# Exercise description
Here the job is to print all of the entries below verbatim and leave out any picture.

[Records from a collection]
####

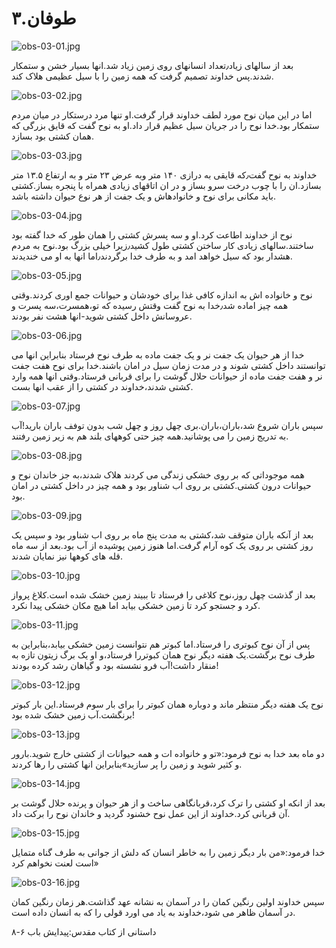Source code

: ۳.طوفان
=======

![obs-03-01.jpg](/var/www/vhosts/door43.org/httpdocs/data/gitrepo/media/en/obs/obs-03-01.jpg "obs-03-01.jpg")

بعد از سالهای زیاد٫تعداد انسانهای روی زمین زیاد شد.انها بسیار خشن و
ستمکار شدند.پس خداوند تصمیم گرفت که همه زمین را با سیل عظیمی هلاک کند.

![obs-03-02.jpg](/var/www/vhosts/door43.org/httpdocs/data/gitrepo/media/en/obs/obs-03-02.jpg "obs-03-02.jpg")

اما در این میان نوح مورد لطف خداوند قرار گرفت.او تنها مرد درستکار در
میان مردم ستمکار بود.خدا نوح را در جریان سیل عظیم قرار داد.او به نوح گفت
که قایق بزرگی که همان کشتی بود بسازد.

![obs-03-03.jpg](/var/www/vhosts/door43.org/httpdocs/data/gitrepo/media/en/obs/obs-03-03.jpg "obs-03-03.jpg")

خداوند به نوح گفت٫که قایقی به درازی ۱۴۰ متر وبه عرض ۲۳ متر و به ارتفاع
۱۳.۵ متر بسازد.ان را با چوب درخت سرو بساز و در ان اتاقهای زیادی همراه با
پنجره بساز.کشتی باید مکانی برای نوح و خانوادهاش و یک جفت از هر نوع حیوان
داشته باشد.

![obs-03-04.jpg](/var/www/vhosts/door43.org/httpdocs/data/gitrepo/media/en/obs/obs-03-04.jpg "obs-03-04.jpg")

نوح از خداوند اطاعت کرد.او و سه پسرش کشتی را همان طور که خدا گفته بود
ساختند.سالهای زیادی کار ساختن کشتی طول کشید٫زیرا خیلی بزرگ بود.نوح به
مردم هشدار بود که سیل خواهد امد و به طرف خدا برگردند٫اما انها به او می
خندیدند.

![obs-03-05.jpg](/var/www/vhosts/door43.org/httpdocs/data/gitrepo/media/en/obs/obs-03-05.jpg "obs-03-05.jpg")

نوح و خانواده اش به اندازه کافی غذا برای خودشان و حیوانات جمع اوری
کردند.وقتی همه چیز اماده شد٫خدا به نوح گفت وقتش رسیده که تو،همسرت،سه
پسرت و عروسانش داخل کشتی شوید-انها هشت نفر بودند.

![obs-03-06.jpg](/var/www/vhosts/door43.org/httpdocs/data/gitrepo/media/en/obs/obs-03-06.jpg "obs-03-06.jpg")

خدا ​از هر حیوان یک جفت نر و یک جفت ماده به طرف نوح فرستاد بنابراین انها
می توانستند داخل کشتی شوند و در مدت زمان سیل در امان باشند.خدا برای نوح
هفت جفت نر و هفت جفت ماده از حیوانات حلال گوشت را برای قربانی
فرستاد.وقتی انها همه وارد کشتی شدند،خداوند در کشتی را از عقب انها بست.

![obs-03-07.jpg](/var/www/vhosts/door43.org/httpdocs/data/gitrepo/media/en/obs/obs-03-07.jpg "obs-03-07.jpg")

سپس باران شروع شد،باران،باران.بری چهل روز و چهل شب بدون توفف باران
بارید!آب به تدریج زمین را می پوشانید.همه چیز حتی کوههای بلند هم به زیر
زمین رفتند.

![obs-03-08.jpg](/var/www/vhosts/door43.org/httpdocs/data/gitrepo/media/en/obs/obs-03-08.jpg "obs-03-08.jpg")

همه موجوداتی که بر روی خشکی زندگی می کردند هلاک شدند،به جز خاندان نوح و
حیوانات درون کشتی.کشتی بر روی اب شناور بود و همه چیز در داخل کشتی در
امان بود.

![obs-03-09.jpg](/var/www/vhosts/door43.org/httpdocs/data/gitrepo/media/en/obs/obs-03-09.jpg "obs-03-09.jpg")

بعد از آنکه باران متوقف شد،کشتی به مدت پنج ماه بر روی اب شناور بود و سپس
یک روز کشتی بر روی یک کوه آرام گرفت.اما هنوز زمین پوشیده از آب بود.بعد
از سه ماه قله های کوهها نیز نمایان شدند.

![obs-03-10.jpg](/var/www/vhosts/door43.org/httpdocs/data/gitrepo/media/en/obs/obs-03-10.jpg "obs-03-10.jpg")

بعد از گذشت چهل روز،نوح کلاغی را فرستاد تا ببیند زمین خشک شده است.کلاغ
پرواز کرد و جستجو کرد تا زمین خشکی بیابد اما هیچ مکان خشکی پیدا نکرد.

![obs-03-11.jpg](/var/www/vhosts/door43.org/httpdocs/data/gitrepo/media/en/obs/obs-03-11.jpg "obs-03-11.jpg")

پس از آن نوح کبوتری را فرستاد.اما کبوتر هم نتوانست زمین خشکی
بیابد،بنابراین به طرف نوح برگشت.یک هفته دیگر نوح همان کبوتررا فرستاد،و
او یک برگ زیتون تازه به منقار داشت!آب فرو نشسته بود و گیاهان رشد کرده
بودند!

![obs-03-12.jpg](/var/www/vhosts/door43.org/httpdocs/data/gitrepo/media/en/obs/obs-03-12.jpg "obs-03-12.jpg")

نوح یک هفته دیگر منتظر ماند و دوباره همان کبوتر را برای بار سوم
فرستاد.این بار کبوتر برنگشت.آب زمین خشک شده بود!

![obs-03-13.jpg](/var/www/vhosts/door43.org/httpdocs/data/gitrepo/media/en/obs/obs-03-13.jpg "obs-03-13.jpg")

دو ماه بعد خدا به نوح فرمود:«تو و خانواده ات و همه حیوانات از کشتی خارج
شوید.بارور و کثیر شوید و زمین را پر سازید»بنابراین انها کشتی را رها
کردند.

![obs-03-14.jpg](/var/www/vhosts/door43.org/httpdocs/data/gitrepo/media/en/obs/obs-03-14.jpg "obs-03-14.jpg")

بعد از انکه او کشتی را ترک کرد،قربانگاهی ساخث و از هر حیوان و پرنده حلال
گوشت بر آن قربانی کرد.خداوند از این عمل نوح خشنود گردید و خاندان نوح را
برکت داد.

![obs-03-15.jpg](/var/www/vhosts/door43.org/httpdocs/data/gitrepo/media/en/obs/obs-03-15.jpg "obs-03-15.jpg")

خدا فرمود:«من بار دیگر زمین را به خاطر انسان که دلش از جوانی به طرف گناه
متمایل است لعنت نخواهم کرد»

![obs-03-16.jpg](/var/www/vhosts/door43.org/httpdocs/data/gitrepo/media/en/obs/obs-03-16.jpg "obs-03-16.jpg")

سپس خداوند اولین رنگین کمان را در آسمان به نشانه عهد گذاشت.هر زمان رنگین
کمان در آسمان ظاهر می شود،خداوند به یاد می اورد قولی را که به انسان داده
است.

داستانی از کتاب مقدس:پیدایش باب ۶-۸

####

# Exercise solution
Source code

: ۳.طوفان
=======

![obs-03-01.jpg](/var/www/vhosts/door43.org/httpdocs/data/gitrepo/media/en/obs/obs-03-01.jpg "obs-03-01.jpg")

بعد از سالهای زیاد٫تعداد انسانهای روی زمین زیاد شد.انها بسیار خشن و
ستمکار شدند.پس خداوند تصمیم گرفت که همه زمین را با سیل عظیمی هلاک کند.

![obs-03-02.jpg](/var/www/vhosts/door43.org/httpdocs/data/gitrepo/media/en/obs/obs-03-02.jpg "obs-03-02.jpg")

اما در این میان نوح مورد لطف خداوند قرار گرفت.او تنها مرد درستکار در
میان مردم ستمکار بود.خدا نوح را در جریان سیل عظیم قرار داد.او به نوح گفت
که قایق بزرگی که همان کشتی بود بسازد.

![obs-03-03.jpg](/var/www/vhosts/door43.org/httpdocs/data/gitrepo/media/en/obs/obs-03-03.jpg "obs-03-03.jpg")

خداوند به نوح گفت٫که قایقی به درازی ۱۴۰ متر وبه عرض ۲۳ متر و به ارتفاع
۱۳.۵ متر بسازد.ان را با چوب درخت سرو بساز و در ان اتاقهای زیادی همراه با
پنجره بساز.کشتی باید مکانی برای نوح و خانوادهاش و یک جفت از هر نوع حیوان
داشته باشد.

![obs-03-04.jpg](/var/www/vhosts/door43.org/httpdocs/data/gitrepo/media/en/obs/obs-03-04.jpg "obs-03-04.jpg")

نوح از خداوند اطاعت کرد.او و سه پسرش کشتی را همان طور که خدا گفته بود
ساختند.سالهای زیادی کار ساختن کشتی طول کشید٫زیرا خیلی بزرگ بود.نوح به
مردم هشدار بود که سیل خواهد امد و به طرف خدا برگردند٫اما انها به او می
خندیدند.

![obs-03-05.jpg](/var/www/vhosts/door43.org/httpdocs/data/gitrepo/media/en/obs/obs-03-05.jpg "obs-03-05.jpg")

نوح و خانواده اش به اندازه کافی غذا برای خودشان و حیوانات جمع اوری
کردند.وقتی همه چیز اماده شد٫خدا به نوح گفت وقتش رسیده که تو،همسرت،سه
پسرت و عروسانش داخل کشتی شوید-انها هشت نفر بودند.

![obs-03-06.jpg](/var/www/vhosts/door43.org/httpdocs/data/gitrepo/media/en/obs/obs-03-06.jpg "obs-03-06.jpg")

خدا ​از هر حیوان یک جفت نر و یک جفت ماده به طرف نوح فرستاد بنابراین انها
می توانستند داخل کشتی شوند و در مدت زمان سیل در امان باشند.خدا برای نوح
هفت جفت نر و هفت جفت ماده از حیوانات حلال گوشت را برای قربانی
فرستاد.وقتی انها همه وارد کشتی شدند،خداوند در کشتی را از عقب انها بست.

![obs-03-07.jpg](/var/www/vhosts/door43.org/httpdocs/data/gitrepo/media/en/obs/obs-03-07.jpg "obs-03-07.jpg")

سپس باران شروع شد،باران،باران.بری چهل روز و چهل شب بدون توفف باران
بارید!آب به تدریج زمین را می پوشانید.همه چیز حتی کوههای بلند هم به زیر
زمین رفتند.

![obs-03-08.jpg](/var/www/vhosts/door43.org/httpdocs/data/gitrepo/media/en/obs/obs-03-08.jpg "obs-03-08.jpg")

همه موجوداتی که بر روی خشکی زندگی می کردند هلاک شدند،به جز خاندان نوح و
حیوانات درون کشتی.کشتی بر روی اب شناور بود و همه چیز در داخل کشتی در
امان بود.

![obs-03-09.jpg](/var/www/vhosts/door43.org/httpdocs/data/gitrepo/media/en/obs/obs-03-09.jpg "obs-03-09.jpg")

بعد از آنکه باران متوقف شد،کشتی به مدت پنج ماه بر روی اب شناور بود و سپس
یک روز کشتی بر روی یک کوه آرام گرفت.اما هنوز زمین پوشیده از آب بود.بعد
از سه ماه قله های کوهها نیز نمایان شدند.

![obs-03-10.jpg](/var/www/vhosts/door43.org/httpdocs/data/gitrepo/media/en/obs/obs-03-10.jpg "obs-03-10.jpg")

بعد از گذشت چهل روز،نوح کلاغی را فرستاد تا ببیند زمین خشک شده است.کلاغ
پرواز کرد و جستجو کرد تا زمین خشکی بیابد اما هیچ مکان خشکی پیدا نکرد.

![obs-03-11.jpg](/var/www/vhosts/door43.org/httpdocs/data/gitrepo/media/en/obs/obs-03-11.jpg "obs-03-11.jpg")

پس از آن نوح کبوتری را فرستاد.اما کبوتر هم نتوانست زمین خشکی
بیابد،بنابراین به طرف نوح برگشت.یک هفته دیگر نوح همان کبوتررا فرستاد،و
او یک برگ زیتون تازه به منقار داشت!آب فرو نشسته بود و گیاهان رشد کرده
بودند!

![obs-03-12.jpg](/var/www/vhosts/door43.org/httpdocs/data/gitrepo/media/en/obs/obs-03-12.jpg "obs-03-12.jpg")

نوح یک هفته دیگر منتظر ماند و دوباره همان کبوتر را برای بار سوم
فرستاد.این بار کبوتر برنگشت.آب زمین خشک شده بود!

![obs-03-13.jpg](/var/www/vhosts/door43.org/httpdocs/data/gitrepo/media/en/obs/obs-03-13.jpg "obs-03-13.jpg")

دو ماه بعد خدا به نوح فرمود:«تو و خانواده ات و همه حیوانات از کشتی خارج
شوید.بارور و کثیر شوید و زمین را پر سازید»بنابراین انها کشتی را رها
کردند.

![obs-03-14.jpg](/var/www/vhosts/door43.org/httpdocs/data/gitrepo/media/en/obs/obs-03-14.jpg "obs-03-14.jpg")

بعد از انکه او کشتی را ترک کرد،قربانگاهی ساخث و از هر حیوان و پرنده حلال
گوشت بر آن قربانی کرد.خداوند از این عمل نوح خشنود گردید و خاندان نوح را
برکت داد.

![obs-03-15.jpg](/var/www/vhosts/door43.org/httpdocs/data/gitrepo/media/en/obs/obs-03-15.jpg "obs-03-15.jpg")

خدا فرمود:«من بار دیگر زمین را به خاطر انسان که دلش از جوانی به طرف گناه
متمایل است لعنت نخواهم کرد»

![obs-03-16.jpg](/var/www/vhosts/door43.org/httpdocs/data/gitrepo/media/en/obs/obs-03-16.jpg "obs-03-16.jpg")

سپس خداوند اولین رنگین کمان را در آسمان به نشانه عهد گذاشت.هر زمان رنگین
کمان در آسمان ظاهر می شود،خداوند به یاد می اورد قولی را که به انسان داده
است.

داستانی از کتاب مقدس:پیدایش باب ۶-۸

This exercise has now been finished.